Israel’s 2026 budget passes first Knesset vote at $220 billion
Ultra-Orthodox factions backed the bill conditionally, while opposition leaders condemned it as favoring exemptions from military service over national security


Israel’s 2026 state budget cleared its first parliamentary hurdle overnight Wednesday into Thursday, passing an initial Knesset vote by 62–55 after last-minute backing from the ultra-Orthodox Shas and Degel HaTorah parties, exposing fresh fractures within the governing coalition.
The vote was not unanimous among the coalition’s religious factions. Several lawmakers from Agudat Israel, part of United Torah Judaism, voted against the budget, including Yitzhak Goldknopf, Yaakov Tessler, and Meir Porush.
MK Avi Maoz of the Noam party also opposed the measure. Degel HaTorah ultimately supported the budget following a ruling by Rabbi Dov Lando, while warning that its continued backing depends on the passage of a long-delayed law regulating ultra-Orthodox military conscription ahead of the bill’s second and third readings.
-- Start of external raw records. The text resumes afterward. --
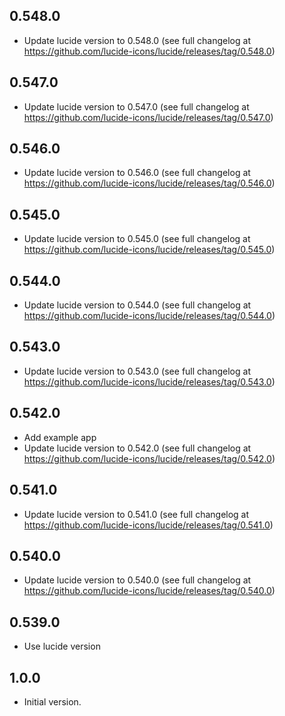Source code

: ## 0.548.0
- Update lucide version to 0.548.0 (see full changelog at https://github.com/lucide-icons/lucide/releases/tag/0.548.0)

## 0.547.0
- Update lucide version to 0.547.0 (see full changelog at https://github.com/lucide-icons/lucide/releases/tag/0.547.0)

## 0.546.0
- Update lucide version to 0.546.0 (see full changelog at https://github.com/lucide-icons/lucide/releases/tag/0.546.0)

## 0.545.0
- Update lucide version to 0.545.0 (see full changelog at https://github.com/lucide-icons/lucide/releases/tag/0.545.0)

## 0.544.0
- Update lucide version to 0.544.0 (see full changelog at https://github.com/lucide-icons/lucide/releases/tag/0.544.0)

## 0.543.0
- Update lucide version to 0.543.0 (see full changelog at https://github.com/lucide-icons/lucide/releases/tag/0.543.0)

## 0.542.0
- Add example app
- Update lucide version to 0.542.0 (see full changelog at https://github.com/lucide-icons/lucide/releases/tag/0.542.0)

## 0.541.0

- Update lucide version to 0.541.0 (see full changelog at https://github.com/lucide-icons/lucide/releases/tag/0.541.0)

## 0.540.0

- Update lucide version to 0.540.0 (see full changelog at https://github.com/lucide-icons/lucide/releases/tag/0.540.0)

## 0.539.0

- Use lucide version

## 1.0.0

- Initial version.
The proposed 2026 budget totals 811.74 billion shekels (around $220 billion), comprising 580.75 billion shekels ($157 billion) in current expenditures and 230.99 billion shekels ($63 billion) earmarked for development and investment.
Opposition leaders sharply criticized the vote. Yisrael Beiteinu chairman Avigdor Lieberman dismissed the budget as “a sham presented by a sham government,” accusing the coalition of prioritizing the interests of those exempt from military service at the expense of Israel’s security needs.